My question is: will the silicone chin implant replacement cause the same sort of pain? Is this standard with implants? I just wonder if the new silicone implant is ‘lighter’ than Medpor, and obviously not as big, if the unnatural pressure (and resulting pain/sensation) will be less?
Do you think I am on the right path with this custom chin implant? Hope I’ve expressed my concerns. I just would hate to have to go through this again. I would consider having the whole thing reversed if there are no risks, but am really looking for your best suggestion. Aesthetics at this point are not my top priority – ideally I would like to get back the comfort and ‘natural’ look while at the same time keeping the image as close to now as is possible. I realize of course that there will come a change in appearance with any option I choose. Hope I’ve expressed that intelligibly.
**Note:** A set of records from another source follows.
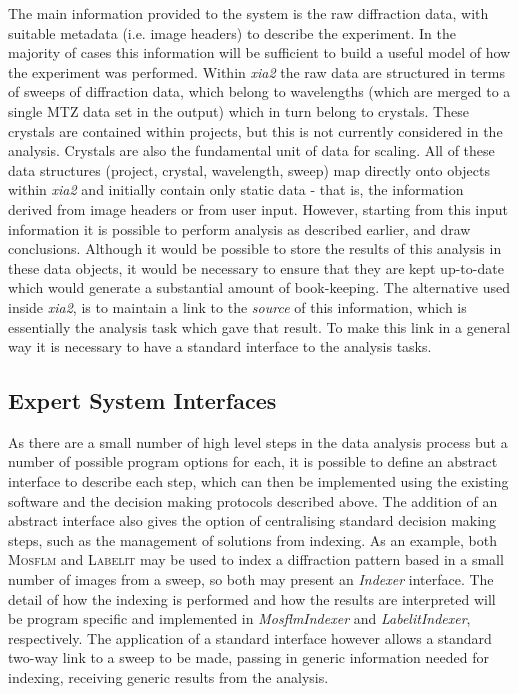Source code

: \documentclass[preprint,pdf]{iucr}
\begin{document}
The main information provided to the system is the raw diffraction
data, with suitable metadata (i.e. image headers) to describe the
experiment. In the majority of
cases this information will be sufficient to build
a useful model of how the experiment was performed. Within \emph{xia2}
the raw data are 
structured in terms of sweeps of diffraction data, which belong to
wavelengths (which are merged to a single MTZ data set in the output)
which in turn belong to crystals. These crystals are contained within
projects, but this is not currently considered in the analysis. Crystals
are also the fundamental unit of data for scaling. All of these
data structures (project, crystal, wavelength, sweep) map directly onto
objects within \emph{xia2} and initially contain only static data -
that is, the information derived from image headers or from user
input. However, starting from this input information it is possible to
perform analysis as described earlier, and draw 
conclusions. Although it would be possible to store the results of
this analysis in these data objects, it would be necessary to ensure
that they are kept up-to-date which would generate a substantial
amount of book-keeping. The alternative used inside
\emph{xia2}, is to maintain a link to the
\emph{source} of this information, which is essentially the analysis
task which gave that result. To make this link in a general
way it is necessary to have a standard interface to the analysis
tasks.

\subsection{Expert System Interfaces}

As there are a small number of high level steps in the data analysis
process but a number of possible program options for each, it is
possible to define an abstract interface to describe each step, which
can then be implemented using the existing software 
and the decision making protocols described above. The addition of an
abstract interface also gives the option of centralising standard
decision making steps, such as the management of solutions from
indexing. As an example, both \textsc{Mosflm} and \textsc{Labelit} may be used to index
a diffraction pattern based in a small number of images from a sweep,
so both may present an \emph{Indexer} interface. The detail of how the
indexing is performed and how the results are interpreted will be
program specific and implemented in \emph{MosflmIndexer} and
\emph{LabelitIndexer}, respectively. The application of a standard
interface however allows a standard two-way link to a sweep to be
made, passing in generic information needed for indexing, receiving
generic results from the analysis.
\end{document}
A: Thank you for your detailed commentary and the pictures. If I understand your surgical history properly you had a sliding genioplasty in 2010 followed with a Medpor chin implant in 2014 to which I can make the following comments:
1) Chronic pain after any type of chin surgery, (sliding genioplasty or implant) is not common at all. It is actually relatively rare but I have seen a few cases of it with implants, most of which have been with Medpor implants. I don’t know if it is the material per se but I suspect it may be due to ‘oversizing’ where chronic stretch is placed on the naturally tighter soft issues of the chin.
2) I can provide a more qualified opinion when I see the scan. But in the few chronic pain chin mplant cases I have seen, exchanging it for a smaller implant that fits the bone better has resulted in symptom resolution. This is also the possibility that these larger Medpor implants can have their wings closer to the mental nerve which can also be a source of chronic discomfort.
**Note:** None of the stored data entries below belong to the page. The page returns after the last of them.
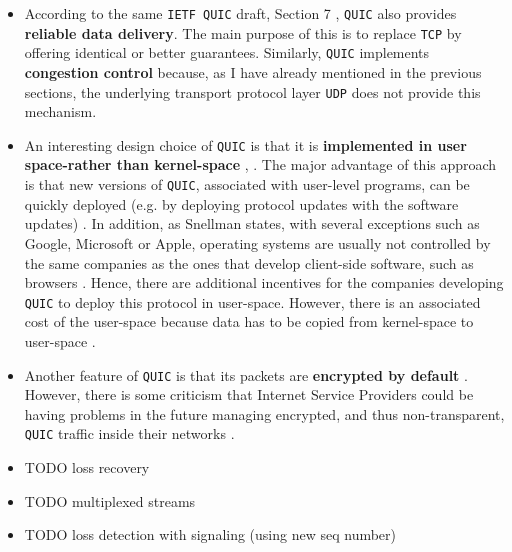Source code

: \documentclass[12pt,a4paper,twoside,openright]{report}
\begin{document}
\begin{itemize}
  \item 
    According to the same \texttt{IETF QUIC} draft, Section 7 \cite{ietf-quic-transport-draft}, \texttt{QUIC} also provides \textbf{reliable data delivery}.
    The main purpose of this is to replace \texttt{TCP} by offering identical or better guarantees. 
    Similarly, \texttt{QUIC} implements \textbf{congestion control} because, as I have already mentioned in the previous sections, the underlying transport protocol layer \texttt{UDP} does not provide this mechanism. 
  
 


  \item 
  An interesting design choice of \texttt{QUIC} is that it is \textbf{implemented in user space-rather than kernel-space} \cite{the-road-to-quic}, \cite{Implementation_and_Performance_Evaluation_of_the_QUIC_Protocol_in_Linux_Kernel}.
  The major advantage of this approach is that new versions of \texttt{QUIC}, associated with user-level programs, can be quickly deployed (e.g. by deploying protocol updates with the software updates) \cite{the-road-to-quic}.
  In addition, as Snellman states, with several exceptions such as Google, Microsoft or Apple, operating systems are usually not controlled by the same companies as the ones that develop client-side software, such as browsers \cite{2016-12-01-quic-tou}.
  Hence, there are additional incentives for the companies developing \texttt{QUIC} to deploy this protocol in user-space.
  However, there is an associated cost of the user-space because data has to be copied from kernel-space to user-space \cite{benchmarking-quic}.
  
  
 
  \item Another feature of \texttt{QUIC} is that its packets are \textbf{encrypted by default} \cite{the-road-to-quic}.
  However, there is some criticism that Internet Service Providers could be having problems in the future managing encrypted, and thus non-transparent, \texttt{QUIC} traffic inside their networks \cite{why-is-googles-quic-leaving-network-operators-in-the-dark}.
  
  

  
  \item TODO loss recovery
  
  \item TODO multiplexed streams
 
  \item TODO loss detection with signaling (using new seq number)
  
  
\end{itemize}
\end{document}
3) Of course we know how to have an assured pain free outcome (total implant removal) but that may be an aesthetically radical solution until absolutely prove it is necessary.
Dr. Barry Eppley
Indianapolis, Indiana
Q: Dr. Eppley, does you make the custom jawline implanst for the customer’s liking?. My forward growth and maxilla is not recessed, but I would like my implant moulded to look aesthetically pleasing. Most pictures I have seen are quite good but too masculine. Does you mold them to make them “sharp” and “angular” ?
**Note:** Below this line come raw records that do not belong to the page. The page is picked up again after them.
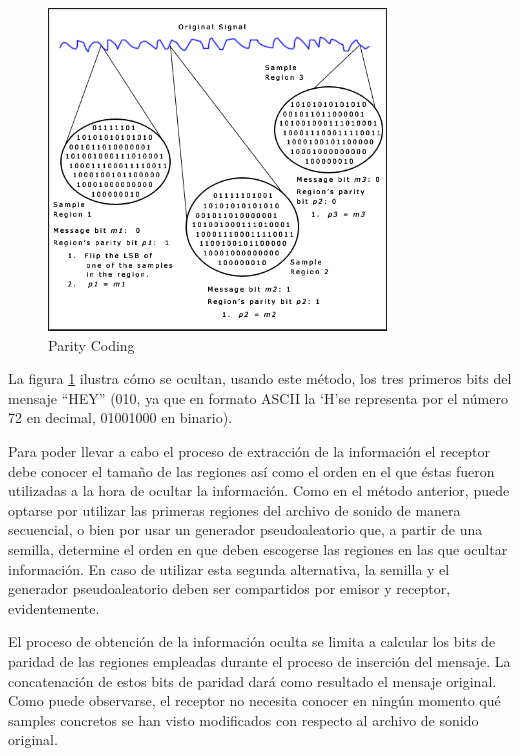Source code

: \documentclass[12pt]{article}
\begin{document}
\begin{figure}
  \centering
    \includegraphics[width=0.8\textwidth]{img/parity}
  \caption{Parity Coding}
  \label{paritycoding}
\end{figure}

La figura \ref{paritycoding} ilustra cómo se ocultan, usando este método, los tres primeros bits del mensaje ``HEY'' (010, ya que en formato ASCII la `H'\space se representa por el número 72 en decimal, 01001000 en binario).

Para poder llevar a cabo el proceso de extracción de la información el receptor debe conocer el tamaño de las regiones así como el orden en el que éstas fueron utilizadas a la hora de ocultar la información. Como en el método anterior, puede optarse por utilizar las primeras regiones del archivo de sonido de manera secuencial, o bien por usar un generador pseudoaleatorio que, a partir de una semilla, determine el orden en que deben escogerse las regiones en las que ocultar información. En caso de utilizar esta segunda alternativa, la semilla y el generador pseudoaleatorio deben ser compartidos por emisor y receptor, evidentemente.

El proceso de obtención de la información oculta se limita a calcular los bits de paridad de las regiones empleadas durante el proceso de inserción del mensaje. La concatenación de estos bits de paridad dará como resultado el mensaje original. Como puede observarse, el receptor no necesita conocer en ningún momento qué samples concretos se han visto modificados con respecto al archivo de sonido original.
\end{document}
A: All custom face and skull implants are designed in a cooperative manner with the patient. I don’t just create implant designs that look good to me…as that is not whom will be ‘wearing it’. You have to design implants to try and accomplish the patient’s goals which requires considerable input from the patient. While not every custom facial implant can always accomplish precisely what the patient wants. But a much better chance of having the patient satisfied with the result is if they are involved in the design decision-making process.
Dr. Barry Eppley
Indianapolis, Indiana
Q: Dr. Eppley, Is a silicone facial implant durable for a lifetime? I have heard silicone can erode the bone if attacked from certain sources.
A: In answer to your silicone facial implant questions:
1) Solid silicone is a stable material that can only change physical form at 375 degree F. Otherwise it does not degrade or breakdown.
2) Anything written on solid silicone and bone erosion is inaccurate and biological misinterpreted. All implant materials, anywhere on the face or body, cause what is known as ‘implant imprinting’. This is the relief of the pressure caused by the introduction of an implant as it extends the natural biological boundary of the surrounding tissues. It does this, in the case of chin implants for example, by settling into the bone a bit to relieve the pressure. This causes a natural imprint of the implant on the bone. This is a self-resolving issue that is not inflammatory in nature. It actually occurs with every type of implant material in the face including Medpor, PEEK, titanium etc. I have seen it in all of them.